According to the committee, which was set up in 1954 by milk-drinking MendesFrance, who was then Premier, a Frenchman drinks 10 times as much spirits as an American or Swede, five times as much as an Englishman and four times as much as a Belgian.
It says that in one year, more than 7,000 people were treated for mental troubles due to alcoholism. According to the committee, the average drink consumption of each Frenchman every year is nearly five gallons of pure alcohol. Other moves include the distribution to schoolchildren of five million blotters with cartoons on the back illustrating the lives of 'exemplary men who were sober'.
The Irish Sportsman February 7, 1880 SIR Dominic Corrigan, Bart. , MD. A great Irishman has just passed away in the eminent physician whose fame was bounded only by the limits throughout which the progress of Medicine is interesting. He was about the last survivor of the race of great Dublin Doctors through whose genius and labours the Dublin School of Medicine and Surgery have acquired world-wide renown. Carmichael, Crampton, Graves, Marsh, Stokes, the Ledwiches, and others have preceded to 'the Land of the Hereafter' the deceased Baronet, whose study in Merrion-square was so often sought by patients, from far as well as near, as the last plank to save them from death. And many thousands left the consulting room of the great Physician with the hopes of years of life and health by his judicious advice and apt remedies. Sir Dominic Corrigan would not now be described as a 'scientific Physician', his early training having been rather haphazard for modern scientific notions;
but he had an intuitive knowledge of a Doctor's work, which his great practice helped to develop into an excellence rarely attained.
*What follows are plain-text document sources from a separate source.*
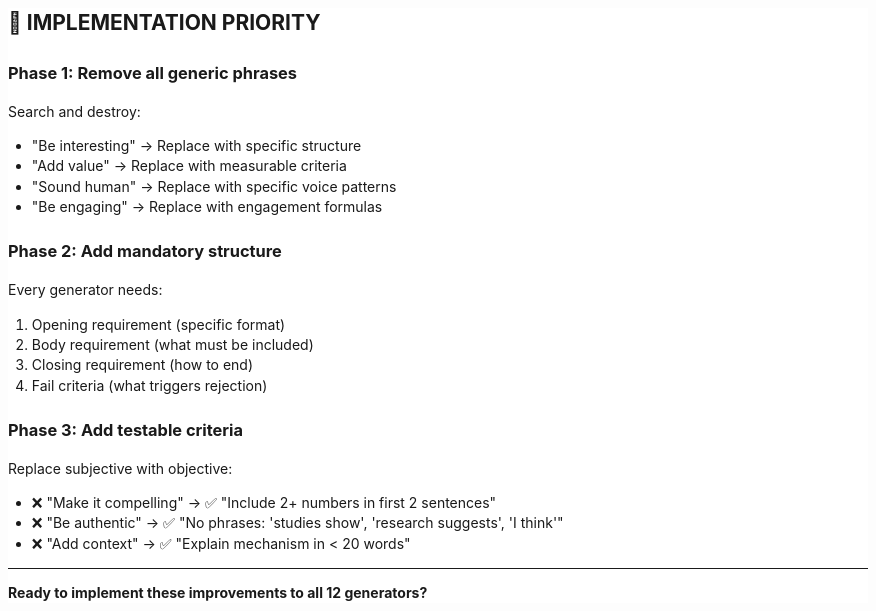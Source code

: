 
## **🎯 IMPLEMENTATION PRIORITY**

### **Phase 1: Remove all generic phrases**
Search and destroy:
- "Be interesting" → Replace with specific structure
- "Add value" → Replace with measurable criteria
- "Sound human" → Replace with specific voice patterns
- "Be engaging" → Replace with engagement formulas

### **Phase 2: Add mandatory structure**
Every generator needs:
1. Opening requirement (specific format)
2. Body requirement (what must be included)
3. Closing requirement (how to end)
4. Fail criteria (what triggers rejection)

### **Phase 3: Add testable criteria**
Replace subjective with objective:
- ❌ "Make it compelling" → ✅ "Include 2+ numbers in first 2 sentences"
- ❌ "Be authentic" → ✅ "No phrases: 'studies show', 'research suggests', 'I think'"
- ❌ "Add context" → ✅ "Explain mechanism in < 20 words"

---

**Ready to implement these improvements to all 12 generators?**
Freeman's Journal 1 February, 1815 STATISTICAL Survey of Ireland. Parish of Baileborough, Co Cavan and Meath. By the Rev. John Gumly. Longevity.Instances of longevity are not uncommon. Some years ago there was a man who died at the advance age of 110, and there is a woman still alive, who was born in August, 1709. There are many now living and in good health from 70 to 90 years old. Disposition, Language. with regard to the genius and disposition of the poorer class, I must acknowledge, that the prevailing propensities are on the side of idleness and love of whiskey. The English language is now in universal use. Customs. - We have no patrons or patron-days, except that on Christmas day, and on the first of the year, a great concourse of people assemble on the strand at White Park to play 'common' or 'shinny'. This formerly was frequented by old and young, and the amusement generally ended by drinking whiskey and broken heads: but of late years, only young people appear on these occasions, and the day concludes without drunkenness or riot.